Die Erklärungen gehen aus

Die Männer des BVB scheiden gegen den Mittelklasseverein Glasgow Rangers in der Europa League aus. Das Scheitern reiht sich ein in eine Saison des planlosen Auf und Ab

In den Pokalwettbewerben unerklärlich instabil: nicht nur Marco Reus und Mats Hummels Foto: Fo­to:­ reuters

Aus Glasgow Marcus Bark

Aschfahl stand Hans-Joachim Watzke am Ausgang des Ibrox-Stadions. Borussia Dortmund war tatsächlich ausgeschieden, nach einem 2:2 gegen die Rangers aus Glasgow. Der Geschäftsführer des BVB war konsterniert, einige Fans in der Kurve waren sogar sehr wütend. Dass ein Verein, der nach dem schmählichen Aus in der Champions League angetreten war, um die Europa League zu gewinnen, nicht mal die erste Aufgabe meisterte, brachte sie in Rage.

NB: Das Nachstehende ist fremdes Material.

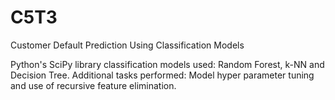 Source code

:# C5T3
Customer Default Prediction Using Classification Models

Python's SciPy library classification models used: Random Forest, k-NN and Decision Tree. 
Additional tasks performed: Model hyper parameter tuning and use of recursive feature elimination.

„Es ist eine Riesenenttäuschung“, sagte Dortmunds Innenverteidiger Mats Hummels. „In der Champions League sind wir raus in einer Gruppe, in der wir nicht rausfliegen dürfen, und jetzt sind wir in einer Runde raus, in der wir auch nicht rausfliegen dürfen.“ Die Rangers meldeten zuletzt einen Umsatz von etwa 57 Millionen Euro. Das ist ein knappes Viertel von dem, das die schwarz-gelbe Kommanditgesellschaft auf Aktien vor ein paar Tagen an die Börse meldete – allerdings in nur einem halben Jahr. Am Geld kann es nicht gelegen haben, dass der Tabellenzweite der Bundesliga gegen den Tabellenzweiten der schottischen Liga scheiterte.

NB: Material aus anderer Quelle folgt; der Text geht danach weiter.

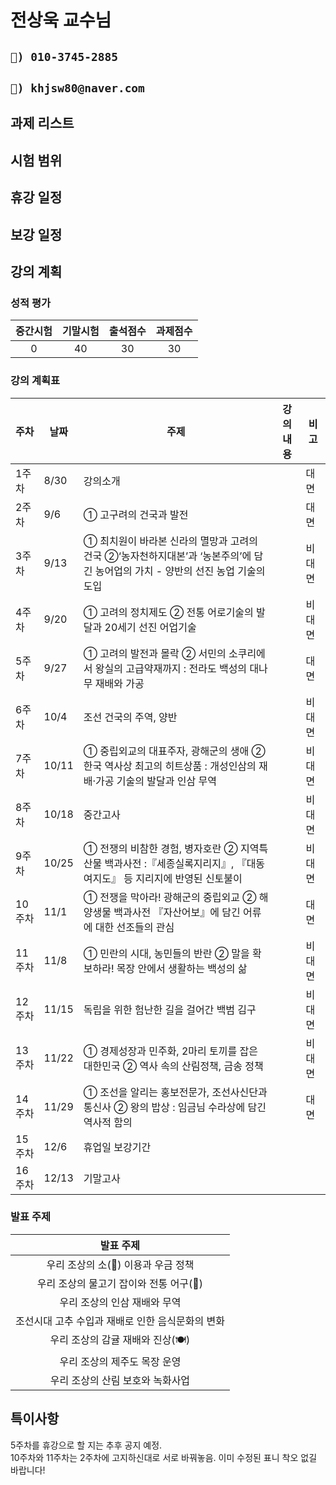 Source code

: # 전상욱 교수님

## `📱) 010-3745-2885`    

## `📩) khjsw80@naver.com`     

## 과제 리스트    

## 시험 범위

## 휴강 일정

## 보강 일정

## 강의 계획

### 성적 평가 
|중간시험|기말시험|출석점수|과제점수|
|:---:|:---:|:-----:|:--------:|
|0|40|30|30|

### 강의 계획표

|주차|날짜|주제|강의내용|비고|
|:---|---|-----|--------|-------|
|1주차|8/30|강의소개||대면|
|2주차|9/6|① 고구려의 건국과 발전||대면|
|3주차|9/13|① 최치원이 바라본 신라의 멸망과 고려의 건국 ②‘농자천하지대본’과 ‘농본주의’에 담긴 농어업의 가치 - 양반의 선진 농업 기술의 도입||비대면|
|4주차|9/20|① 고려의 정치제도 ② 전통 어로기술의 발달과 20세기 선진 어업기술 ||비대면|
|5주차|9/27|① 고려의 발전과 몰락 ② 서민의 소쿠리에서 왕실의 고급약재까지 : 전라도 백성의 대나무 재배와 가공||대면|
|6주차|10/4|조선 건국의 주역, 양반||비대면|
|7주차|10/11|① 중립외교의 대표주자, 광해군의 생애 ② 한국 역사상 최고의 히트상품 : 개성인삼의 재배·가공 기술의 발달과 인삼 무역||비대면|
|8주차|10/18|중간고사||비대면|
|9주차|10/25|① 전쟁의 비참한 경험, 병자호란 ② 지역특산물 백과사전 :『세종실록지리지』, 『대동여지도』 등 지리지에 반영된 신토불이||비대면|
|10주차|11/1|① 전쟁을 막아라! 광해군의 중립외교 ② 해양생물 백과사전 『자산어보』에 담긴 어류에 대한 선조들의 관심||대면|
|11주차|11/8|① 민란의 시대, 농민들의 반란 ② 말을 확보하라! 목장 안에서 생활하는 백성의 삶||비대면|
|12주차|11/15|독립을 위한 험난한 길을 걸어간 백범 김구||비대면|
|13주차|11/22|① 경제성장과 민주화, 2마리 토끼를 잡은 대한민국 ② 역사 속의 산림정책, 금송 정책||비대면|
|14주차|11/29|① 조선을 알리는 홍보전문가, 조선사신단과 통신사 ② 왕의 밥상 : 임금님 수라상에 담긴 역사적 함의 ||대면|
|15주차|12/6|휴업일 보강기간||
|16주차|12/13|기말고사|||

### 발표 주제

|발표 주제|
|:---:|
|우리 조상의 소(🐂) 이용과 우금 정책|
|우리 조상의 물고기 잡이와 전통 어구(🥍)|
|우리 조상의 인삼 재배와 무역|
|조선시대 고추 수입과 재배로 인한 음식문화의 변화|
|우리 조상의 감귤 재배와 진상(🍽)|
|우리 조상의 제주도 목장 운영|
|우리 조상의 산림 보호와 녹화사업|


## 특이사항
5주차를 휴강으로 할 지는 추후 공지 예정.    
10주차와 11주차는 2주차에 고지하신대로 서로 바꿔놓음. 이미 수정된 표니 착오 없길 바랍니다!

Oder, dass im DFB-Pokal schon im Achtelfinale gegen den Zweitligisten FC St. Pauli Schluss war. „Die Cupwettbewerbe wirken nach und beeinflussen das Gesamtbild stark“, sagte Trainer Marco Rose, der in weitere Erklärungsnot gerät. Auffällig agil versuchte er die Mannschaft an der Seitenlinie zu lenken, um die 2:4-Hinspielniederlage wettzumachen. Doch es kam wenig zurück. Eine zweite Halbzeit ohne Tor führte Rose darauf zurück, dass seine Mannschaft nach der Pause „ein bisschen zu knabbern“ gehabt habe an der Umstellung des Gegners von einer 4-2-3-1-Grundordnung auf ein 5-3-2.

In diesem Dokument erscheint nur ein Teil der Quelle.